The powerful story of a father’s past and a son’s future.

Atlantic senior writer Coates (The Beautiful Struggle: A Father, Two Sons, and an Unlikely Road to Manhood, 2008) offers this eloquent memoir as a letter to his teenage son, bearing witness to his own experiences and conveying passionate hopes for his son’s life. “I am wounded,” he writes. “I am marked by old codes, which shielded me in one world and then chained me in the next.” Coates grew up in the tough neighborhood of West Baltimore, beaten into obedience by his father. “I was a capable boy, intelligent and well-liked,” he remembers, “but powerfully afraid.” His life changed dramatically at Howard University, where his father taught and from which several siblings graduated.
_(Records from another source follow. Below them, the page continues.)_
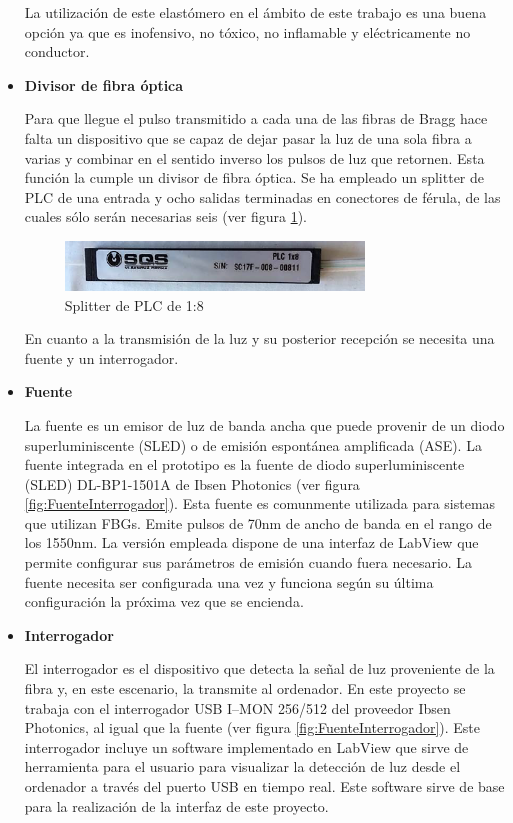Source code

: \begin{itemize}
	La utilización de este elastómero en el ámbito de este trabajo es una buena opción ya que es inofensivo, no tóxico, no inflamable y eléctricamente no conductor.\cite{nedomaPDMS}
	



\item \textbf{Divisor de fibra óptica}

Para que llegue el pulso transmitido a cada una de las fibras de Bragg hace falta un dispositivo que se capaz de dejar pasar la luz de una sola fibra a varias y combinar en el sentido inverso los pulsos de luz que retornen. Esta función la cumple un divisor de fibra óptica. Se ha empleado un splitter de PLC de una entrada y ocho salidas terminadas en conectores de férula, de las cuales sólo serán necesarias seis (ver figura \ref{fig:splitter}).

\begin{figure}[H]
	\centering
	\includegraphics[width=0.75\textwidth]{./img/splitter1a8}
	\caption{Splitter de PLC de 1:8} \label{fig:splitter}
\end{figure}

En cuanto a la transmisión de la luz y su posterior recepción se necesita una fuente y un interrogador. 

\item \textbf{Fuente}

La fuente es un emisor de luz de banda ancha que puede provenir de un diodo superluminiscente (SLED) o de emisión espontánea amplificada (ASE).  La fuente integrada en el prototipo es la fuente de diodo superluminiscente (SLED) DL-BP1-1501A de Ibsen Photonics (ver figura \ref{fig:FuenteInterrogador}). Esta fuente es comunmente utilizada para sistemas que utilizan FBGs. Emite pulsos de 70nm de ancho de banda en el rango de los 1550nm. La versión empleada dispone de una interfaz de LabView que permite configurar sus parámetros de emisión cuando fuera necesario. La fuente necesita ser configurada una vez y funciona según su última configuración la próxima vez que se encienda. 


\item \textbf{Interrogador}


El interrogador es el dispositivo que detecta la señal de luz proveniente de la fibra y, en este escenario, la transmite al ordenador. En este proyecto se trabaja con el interrogador USB I–MON 256/512 del proveedor Ibsen Photonics, al igual que la fuente (ver figura \ref{fig:FuenteInterrogador}). Este interrogador incluye un software implementado en LabView que sirve de herramienta para el usuario para visualizar la detección de luz desde el ordenador a través del puerto USB en tiempo real.  Este software sirve de base para la realización de la interfaz de este proyecto. 


\end{itemize}
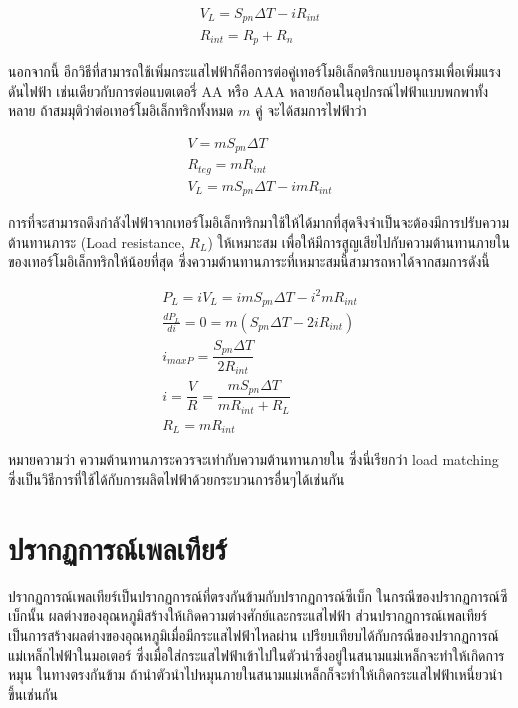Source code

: \documentclass[a4paper,nobib,openany,10pt]{tufte-book}
\begin{document}
\[\begin{gathered}
  V_L = S_{pn}\Delta T - iR_{int} \\
  R_{int} = R_p + R_n\end{gathered}\]

นอกจากนี้ อีกวิธีที่สามารถใช้เพิ่มกระแสไฟฟ้าก็คือการต่อคู่เทอร์โมอิเล็กตริกแบบอนุกรมเพื่อเพิ่มแรงดันไฟฟ้า เช่นเดียวกับการต่อแบตเตอรี่ AA หรือ AAA หลายก้อนในอุปกรณ์ไฟฟ้าแบบพกพาทั้งหลาย ถ้าสมมุติว่าต่อเทอร์โมอิเล็กทริกทั้งหมด \(m\) คู่ จะได้สมการไฟฟ้าว่า

\[\begin{gathered}
  V = m S_{pn} \Delta T \\
  R_{teg} = m R_{int} \\
  V_L = m S_{pn} \Delta T - i mR_{int}\end{gathered}\]

การที่จะสามารถดึงกำลังไฟฟ้าจากเทอร์โมอิเล็กทริกมาใช้ให้ได้มากที่สุดจึงจำเป็นจะต้องมีการปรับความต้านทานภาระ (Load resistance, \(R_L\)) ให้เหมาะสม เพื่อให้มีการสูญเสียไปกับความต้านทานภายในของเทอร์โมอิเล็กทริกให้น้อยที่สุด ซึ่งความต้านทานภาระที่เหมาะสมนี้สามารถหาได้จากสมการดังนี้

\[\begin{gathered}
  P_L = iV_L = i m S_{pn} \Delta T - i^2 m R_{int} \\
  \frac{d P_L}{d i } = 0 = m(S_{pn} \Delta T - 2 i R_{int}) \\
  i_{max P} = \dfrac{S_{pn} \Delta T}{2 R_{int}} \\
  i = \dfrac{V}{R} = \dfrac{ m S_{pn} \Delta T }{ m R_{int} + R_L } \\
  R_L = m R_{int}\end{gathered}\]

หมายความว่า ความต้านทานภาระควรจะเท่ากับความต้านทานภายใน ซึ่งนี่เรียกว่า
load matching
ซึ่งเป็นวิธีการที่ใช้ได้กับการผลิตไฟฟ้าด้วยกระบวนการอื่นๆได้เช่นกัน

\section{ปรากฏการณ์เพลเทียร์}
\label{sec:org3055419}
ปรากฏการณ์เพลเทียร์เป็นปรากฏการณ์ที่ตรงกันข้ามกับปรากฏการณ์ซีเบ็ก  ในกรณีของปรากฏการณ์ซีเบ็กนั้น ผลต่างของอุณหภูมิสร้างให้เกิดความต่างศักย์และกระแสไฟฟ้า ส่วนปรากฏการณ์เพลเทียร์เป็นการสร้างผลต่างของอุณหภูมิเมื่อมีกระแสไฟฟ้าไหลผ่าน เปรียบเทียบได้กับกรณีของปรากฏการณ์แม่เหล็กไฟฟ้าในมอเตอร์ ซึ่งเมื่อใส่กระแสไฟฟ้าเข้าไปในตัวนำซึ่งอยู่ในสนามแม่เหล็กจะทำให้เกิดการหมุน ในทางตรงกันข้าม ถ้านำตัวนำไปหมุนภายในสนามแม่เหล็กก็จะทำให้เกิดกระแสไฟฟ้าเหนี่ยวนำขึ้นเช่นกัน
\end{document}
Howard, he writes, “had always been one of the most critical gathering posts for black people.” He calls it The Mecca, and its faculty and his fellow students expanded his horizons, helping him to understand “that the black world was its own thing, more than a photo-negative of the people who believe they are white.” Coates refers repeatedly to whites’ insistence on their exclusive racial identity; he realizes now “that nothing so essentialist as race” divides people, but rather “the actual injury done by people intent on naming us, intent on believing that what they have named matters more than anything we could ever actually do.” After he married, the author’s world widened again in New York, and later in Paris, where he finally felt extricated from white America’s exploitative, consumerist dreams. He came to understand that “race” does not fully explain “the breach between the world and me,” yet race exerts a crucial force, and young blacks like his son are vulnerable and endangered by “majoritarian bandits.” Coates desperately wants his son to be able to live “apart from fear—even apart from me.”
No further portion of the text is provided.